We reviewed the appropriate safeguards and measures organizations should have in place when transferring customer data to service providers and other third parties based on the recommendations of the Office of the Privacy Commissioner of Canada (OPC) in our Thinking of Outsourcing Your Customers' Data? What you Need to Know Ahead of Time blog post.
In a recently released report, the OPC provides additional guidance on how organizations can protect themselves against insider threats to their customer's data.
The OPC released its findings in a PIPEDA Report (the Report) on December 14, 2020 following an investigation into the Fédération des caisses Desjardins du Québec (Desjardins) after a major security breach.
It is clear from the Report that in order to meet its obligations under the Personal Information Protection and Electronic Documents Act (PIPEDA), an organization must protect itself from both external and internal security breaches.
Internal breaches are often harder to guard against than external security breaches as they can involve both intentional and accidental breaches.
The Desjardins Security Breach
In May 2019, Desjardins notified the OPC of a security breach. A subsequent investigation revealed that a malicious Desjardins employee who collected customer personal information over 26 months committed the breach. The employee did not have access rights to the personal information but instead accessed the data when other Desjardins employees moved confidential information to a shared drive. The employee then moved the personal information onto his work computer and USB drives.

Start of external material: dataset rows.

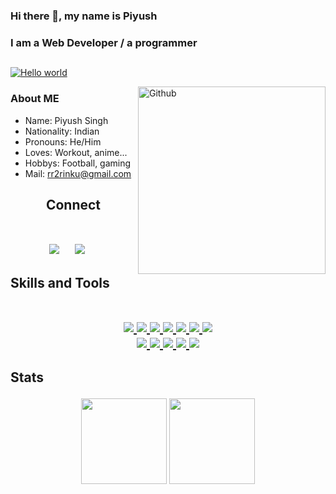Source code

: ### Hi there 👋, my name is Piyush
### I am a Web Developer / a programmer
##

<a href="https://p1yushsingh.netlify.app/"><img src="https://raw.githubusercontent.com/sagar-viradiya/sagar-viradiya/master/resources/banner.png" alt="Hello world"></a>


<img width="300" height="300px" align="right" alt="Github" src="https://ih1.redbubble.net/image.1952190325.3164/st,small,507x507-pad,600x600,f8f8f8.jpg" />

### About ME
- Name: Piyush Singh
- Nationality: Indian 
- Pronouns: He/Him
- Loves: Workout, anime...
- Hobbys: Football, gaming 
- Mail: rr2rinku@gmail.com

<h2 align="center"> Connect
  <br>
  <br>
  
   <p align="center">
  <a href="mailto:rr2rinku@gmail.com"><img src="https://img.shields.io/badge/gmail-%23D14836.svg?&style=for-the-badge&logo=gmail&logoColor=white" /></a>&nbsp;&nbsp;&nbsp;&nbsp;
  <a href="https://www.linkedin.com/in/piyush-singh-552816119/"><img src="https://img.shields.io/badge/linkedin-%230077B5.svg?&style=for-the-badge&logo=linkedin&logoColor=white" /></a>&nbsp;&nbsp;&nbsp;&nbsp;
</p>

 <h2>Skills and Tools
   <br>
   <br>
   
   <p align="center">
  <a href="https://www.javascript.com/">
    <img src="https://img.shields.io/badge/JavaScript-323330?style=for-the-badge&logo=javascript&logoColor=F7DF1E">
  </a>
    <a href="https://html.com/">
    <img src="https://img.shields.io/badge/HTML-E34F26?style=for-the-badge&logo=HTML5&logoColor=white">
  </a>
    <a href="https://www.w3schools.com/css/">
    <img src="https://img.shields.io/badge/CSS-1572B6?style=for-the-badge&logo=CSS3&logoColor=white">
  </a>
    <a href="https://www.cplusplus.com/doc/tutorial/">
    <img src="https://img.shields.io/badge/C%2B%2B-00599C?style=for-the-badge&logo=C%2B%2B&logoColor=white">
  </a>
    <a href="https://nodejs.org/en/">
    <img src="https://img.shields.io/badge/NODE.JS-339933?style=for-the-badge&logo=Node.js&logoColor=white">
  </a>
    <a href="https://www.json.org/json-en.html">
    <img src="https://img.shields.io/badge/JSON-000000?style=for-the-badge&logo=JSON&logoColor=white">
  </a>
  <a href="https://www.sublimetext.com/">
    <img src="https://img.shields.io/badge/sublime%20text-FF9800?&style=for-the-badge&logo=sublime-text&logoColor=white">
  </a>
  <br>
  <a href="https://code.visualstudio.com/">
    <img src="https://img.shields.io/badge/VS%20Code-007ACC?&style=for-the-badge&logo=visual-studio-code&logoColor=white">
  </a>
  <a href="https://reactjs.org/">
    <img src="https://img.shields.io/badge/react-61DAFB?&style=for-the-badge&logo=react&logoColor=121212">
  </a>
   <a href="https://expressjs.com/">
    <img src="https://img.shields.io/badge/Express-323330?style=for-the-badge&logo=Express&logoColor=red">
  </a>
   <a href="https://www.mongodb.com/">
    <img src="https://img.shields.io/badge/MongoDB-323330?style=for-the-badge&logo=MongoDb&logoColor=green">
  </a>
   <a href="https://www.mysql.com/">
    <img src="https://img.shields.io/badge/MYSQL-00599C?style=for-the-badge&logo=MYSQL&logoColor=white">
  </a>
  
   ###
   
   
<h2> Stats
     
<p align = "center">
        <img height="137px" src="https://github-readme-stats.vercel.app/api?username=p1yush&hide_title=true&hide_border=true&show_icons=true&include_all_commits=true&count_private=true&line_height=21&theme=aliceblue" /> <img height="137px" src="https://github-readme-stats.vercel.app/api/top-langs/?username=p1yush&hide=html,Rich+Text+Format&hide_title=true&hide_border=true&layout=compact&langs_count=8&theme=aliceblue">
    </p>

The breach affected close to 9.7 million people in Canada and abroad, and 12 individuals filed complaints with the OPC.
The OPC's Analysis
In the Report, the OPC considered whether Desjardins met its accountability requirements for the personal information it collected from customers. PIPEDA Principle 4.1 requires that an organization be responsible for personal information under its control, while PIPEDA Principle 4.7 requires that security safeguards are in place to protect information, appropriate to the sensitivity of the information. To meet these principles, organizations must implement physical, organizational and technological measures.

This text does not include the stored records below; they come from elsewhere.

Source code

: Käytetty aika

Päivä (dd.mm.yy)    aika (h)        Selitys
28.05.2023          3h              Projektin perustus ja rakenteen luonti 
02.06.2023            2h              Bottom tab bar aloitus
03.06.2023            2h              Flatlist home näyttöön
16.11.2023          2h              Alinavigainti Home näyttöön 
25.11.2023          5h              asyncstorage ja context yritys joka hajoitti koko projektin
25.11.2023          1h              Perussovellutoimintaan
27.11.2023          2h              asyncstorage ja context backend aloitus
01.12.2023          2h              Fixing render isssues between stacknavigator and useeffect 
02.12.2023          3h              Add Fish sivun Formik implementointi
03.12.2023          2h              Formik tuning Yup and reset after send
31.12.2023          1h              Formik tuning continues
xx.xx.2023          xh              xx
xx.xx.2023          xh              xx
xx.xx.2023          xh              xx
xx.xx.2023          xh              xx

The OPC determined that Desjardins ultimately had insufficient protections in place and provided further guidance on what steps organizations must take to protect customer's personal information from internal security threats.

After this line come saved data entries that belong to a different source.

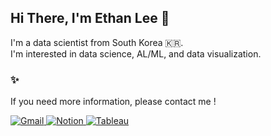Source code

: ## Hi There, I'm Ethan Lee 👋  

I'm a data scientist from South Korea 🇰🇷.<br/>
I'm interested in data science, AL/ML, and data visualization.


### ✨
If you need more information, please contact me !

<a href="mailto:seungwoonlee90@gmail.com">
<img alt="Gmail" src ="https://img.shields.io/badge/Gmail-D14836?style=for-the-badge&logo=gmail&logoColor=white"/>
</a>
<a href="https://seungwoonlee90.notion.site/" target="_blank">
<img alt="Notion" src ="https://img.shields.io/badge/Notion-000000?style=for-the-badge&logo=Notion&logoColor=white"/>
</a>
<a href="https://public.tableau.com/app/profile/seungwoonlee" target="_blank">
<img alt="Tableau" src ="https://img.shields.io/badge/Tableau-E97627?style=for-the-badge&logo=Tableau&logoColor=white"/>
</a>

Appropriate Safeguards and Measures
The OPC asserts that organizations can take measures to combat internal security threats in the following five areas:
- Security Screening and Confidentiality Agreements;
- Organizational Policies and Procedures;
- Employee Training and Awareness;
- Access Controls and Data Segregation; and
- Oversight and Monitoring.
The OPC reviewed the measures Desjardins had in place in each area and found the following:
- Security Screening and Confidentiality Agreements: Desjardins conducted security screenings before hiring employees and had employees sign a confidentiality agreement. The OPC found these measures to be acceptable.
- Organizational Policies and Procedures: Desjardins had a number of directives, policies and procedures in place for the protection of personal information, but some were incomplete and had not been implemented effectively.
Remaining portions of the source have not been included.